**DESCRIPTION OF THE TASK:** Within these entries, which lines include the string "CommonParameters"? Copy each one.

**EXTRACTED DATA:**
-------

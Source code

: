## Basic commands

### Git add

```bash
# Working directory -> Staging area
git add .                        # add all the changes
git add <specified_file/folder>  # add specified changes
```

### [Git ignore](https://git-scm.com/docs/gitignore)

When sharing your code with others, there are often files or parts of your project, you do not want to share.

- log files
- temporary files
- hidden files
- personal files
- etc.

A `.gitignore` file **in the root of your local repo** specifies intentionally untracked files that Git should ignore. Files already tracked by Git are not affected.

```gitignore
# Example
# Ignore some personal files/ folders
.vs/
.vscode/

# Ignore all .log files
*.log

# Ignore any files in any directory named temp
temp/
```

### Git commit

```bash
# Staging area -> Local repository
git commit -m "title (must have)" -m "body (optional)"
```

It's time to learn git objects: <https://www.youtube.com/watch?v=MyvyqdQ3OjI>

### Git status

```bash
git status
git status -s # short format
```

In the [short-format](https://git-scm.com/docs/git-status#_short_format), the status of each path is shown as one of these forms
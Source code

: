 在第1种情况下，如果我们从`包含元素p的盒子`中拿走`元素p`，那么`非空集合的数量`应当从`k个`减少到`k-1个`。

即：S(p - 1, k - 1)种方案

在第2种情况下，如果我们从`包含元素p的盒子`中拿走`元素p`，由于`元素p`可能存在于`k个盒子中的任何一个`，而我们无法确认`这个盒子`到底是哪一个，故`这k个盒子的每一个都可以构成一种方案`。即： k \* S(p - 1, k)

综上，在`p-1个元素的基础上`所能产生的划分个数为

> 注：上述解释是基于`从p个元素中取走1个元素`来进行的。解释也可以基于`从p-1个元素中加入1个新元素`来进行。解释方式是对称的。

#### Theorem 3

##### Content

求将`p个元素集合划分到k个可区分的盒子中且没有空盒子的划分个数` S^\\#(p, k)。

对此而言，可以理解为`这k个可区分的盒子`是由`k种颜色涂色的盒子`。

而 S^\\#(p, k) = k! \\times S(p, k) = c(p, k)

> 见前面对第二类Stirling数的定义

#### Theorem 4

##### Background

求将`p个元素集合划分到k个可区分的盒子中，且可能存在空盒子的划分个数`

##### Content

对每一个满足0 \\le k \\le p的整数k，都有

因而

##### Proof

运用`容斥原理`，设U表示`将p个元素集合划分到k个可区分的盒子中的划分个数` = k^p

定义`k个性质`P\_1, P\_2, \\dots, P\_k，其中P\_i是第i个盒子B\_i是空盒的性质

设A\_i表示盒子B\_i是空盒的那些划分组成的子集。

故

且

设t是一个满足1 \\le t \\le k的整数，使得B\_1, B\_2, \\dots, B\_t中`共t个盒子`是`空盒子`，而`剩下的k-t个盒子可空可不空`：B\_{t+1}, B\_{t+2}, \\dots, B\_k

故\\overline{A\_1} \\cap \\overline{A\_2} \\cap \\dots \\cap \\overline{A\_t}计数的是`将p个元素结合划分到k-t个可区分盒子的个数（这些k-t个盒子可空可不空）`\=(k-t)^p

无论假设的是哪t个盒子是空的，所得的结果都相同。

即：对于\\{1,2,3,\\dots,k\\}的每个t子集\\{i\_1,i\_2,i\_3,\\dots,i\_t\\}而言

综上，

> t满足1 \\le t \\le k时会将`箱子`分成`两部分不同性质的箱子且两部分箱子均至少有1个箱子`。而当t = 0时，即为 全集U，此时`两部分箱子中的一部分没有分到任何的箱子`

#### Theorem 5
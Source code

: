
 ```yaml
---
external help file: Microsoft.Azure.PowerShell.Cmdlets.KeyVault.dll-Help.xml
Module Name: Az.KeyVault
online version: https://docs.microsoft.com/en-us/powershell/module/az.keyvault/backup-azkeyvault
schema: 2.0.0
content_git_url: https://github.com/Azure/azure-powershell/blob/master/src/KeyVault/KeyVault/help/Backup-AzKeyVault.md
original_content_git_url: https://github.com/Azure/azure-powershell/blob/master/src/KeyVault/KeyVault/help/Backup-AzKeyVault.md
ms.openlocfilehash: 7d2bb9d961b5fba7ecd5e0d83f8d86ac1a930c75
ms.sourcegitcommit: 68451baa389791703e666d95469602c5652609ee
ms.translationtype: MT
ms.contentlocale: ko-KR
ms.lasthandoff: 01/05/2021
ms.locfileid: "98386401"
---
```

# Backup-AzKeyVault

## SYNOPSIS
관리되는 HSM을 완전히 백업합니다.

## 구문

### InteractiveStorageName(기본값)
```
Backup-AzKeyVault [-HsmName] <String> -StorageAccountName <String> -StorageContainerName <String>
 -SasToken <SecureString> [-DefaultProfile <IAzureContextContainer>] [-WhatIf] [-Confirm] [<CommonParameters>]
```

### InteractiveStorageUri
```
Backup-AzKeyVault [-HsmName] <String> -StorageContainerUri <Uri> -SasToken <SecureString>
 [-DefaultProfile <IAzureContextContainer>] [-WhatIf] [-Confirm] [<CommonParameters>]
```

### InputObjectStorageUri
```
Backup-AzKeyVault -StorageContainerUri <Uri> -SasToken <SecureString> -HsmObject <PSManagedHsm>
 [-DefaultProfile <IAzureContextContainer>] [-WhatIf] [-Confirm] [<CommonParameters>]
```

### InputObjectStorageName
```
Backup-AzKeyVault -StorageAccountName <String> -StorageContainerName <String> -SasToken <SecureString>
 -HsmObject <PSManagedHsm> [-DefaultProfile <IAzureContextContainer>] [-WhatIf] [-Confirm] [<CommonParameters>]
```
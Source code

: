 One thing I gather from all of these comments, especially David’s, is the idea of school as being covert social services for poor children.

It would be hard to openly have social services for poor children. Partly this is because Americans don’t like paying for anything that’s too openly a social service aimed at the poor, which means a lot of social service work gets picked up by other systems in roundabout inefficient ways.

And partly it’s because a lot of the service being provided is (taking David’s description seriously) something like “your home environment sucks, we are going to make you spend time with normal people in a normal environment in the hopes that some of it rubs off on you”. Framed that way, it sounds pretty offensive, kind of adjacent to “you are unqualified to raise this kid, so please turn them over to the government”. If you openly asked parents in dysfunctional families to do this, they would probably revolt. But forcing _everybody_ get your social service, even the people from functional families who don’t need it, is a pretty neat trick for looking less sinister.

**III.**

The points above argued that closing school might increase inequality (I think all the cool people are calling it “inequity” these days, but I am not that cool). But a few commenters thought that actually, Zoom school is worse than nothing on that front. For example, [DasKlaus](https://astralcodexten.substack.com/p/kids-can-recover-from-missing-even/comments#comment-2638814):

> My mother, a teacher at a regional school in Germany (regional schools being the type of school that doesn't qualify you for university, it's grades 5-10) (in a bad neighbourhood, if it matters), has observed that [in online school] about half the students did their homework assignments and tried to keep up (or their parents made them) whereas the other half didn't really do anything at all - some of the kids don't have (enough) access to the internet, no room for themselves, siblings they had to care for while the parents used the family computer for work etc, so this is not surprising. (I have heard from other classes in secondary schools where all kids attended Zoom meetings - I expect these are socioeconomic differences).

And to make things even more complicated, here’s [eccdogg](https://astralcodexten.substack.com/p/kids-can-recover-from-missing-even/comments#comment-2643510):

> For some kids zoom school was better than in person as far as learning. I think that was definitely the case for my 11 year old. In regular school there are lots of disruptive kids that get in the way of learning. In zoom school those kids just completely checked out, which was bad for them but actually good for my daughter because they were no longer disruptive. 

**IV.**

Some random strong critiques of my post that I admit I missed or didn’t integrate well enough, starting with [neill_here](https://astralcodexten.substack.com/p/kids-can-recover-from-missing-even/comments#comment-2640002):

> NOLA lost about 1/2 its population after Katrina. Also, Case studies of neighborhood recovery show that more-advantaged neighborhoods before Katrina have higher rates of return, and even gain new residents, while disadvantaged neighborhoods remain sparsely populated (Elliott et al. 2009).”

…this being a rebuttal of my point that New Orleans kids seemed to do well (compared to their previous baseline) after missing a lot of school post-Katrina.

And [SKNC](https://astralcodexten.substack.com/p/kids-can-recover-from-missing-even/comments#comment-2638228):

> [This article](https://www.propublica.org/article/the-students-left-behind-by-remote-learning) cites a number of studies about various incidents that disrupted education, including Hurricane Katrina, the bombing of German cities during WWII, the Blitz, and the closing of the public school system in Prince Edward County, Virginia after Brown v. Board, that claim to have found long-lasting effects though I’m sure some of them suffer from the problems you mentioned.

-------

**TASK ANSWER:**
 -SasToken <SecureString> [-DefaultProfile <IAzureContextContainer>] [-WhatIf] [-Confirm] [<CommonParameters>]
 [-DefaultProfile <IAzureContextContainer>] [-WhatIf] [-Confirm] [<CommonParameters>]
 [-DefaultProfile <IAzureContextContainer>] [-WhatIf] [-Confirm] [<CommonParameters>]
 -HsmObject <PSManagedHsm> [-DefaultProfile <IAzureContextContainer>] [-WhatIf] [-Confirm] [<CommonParameters>]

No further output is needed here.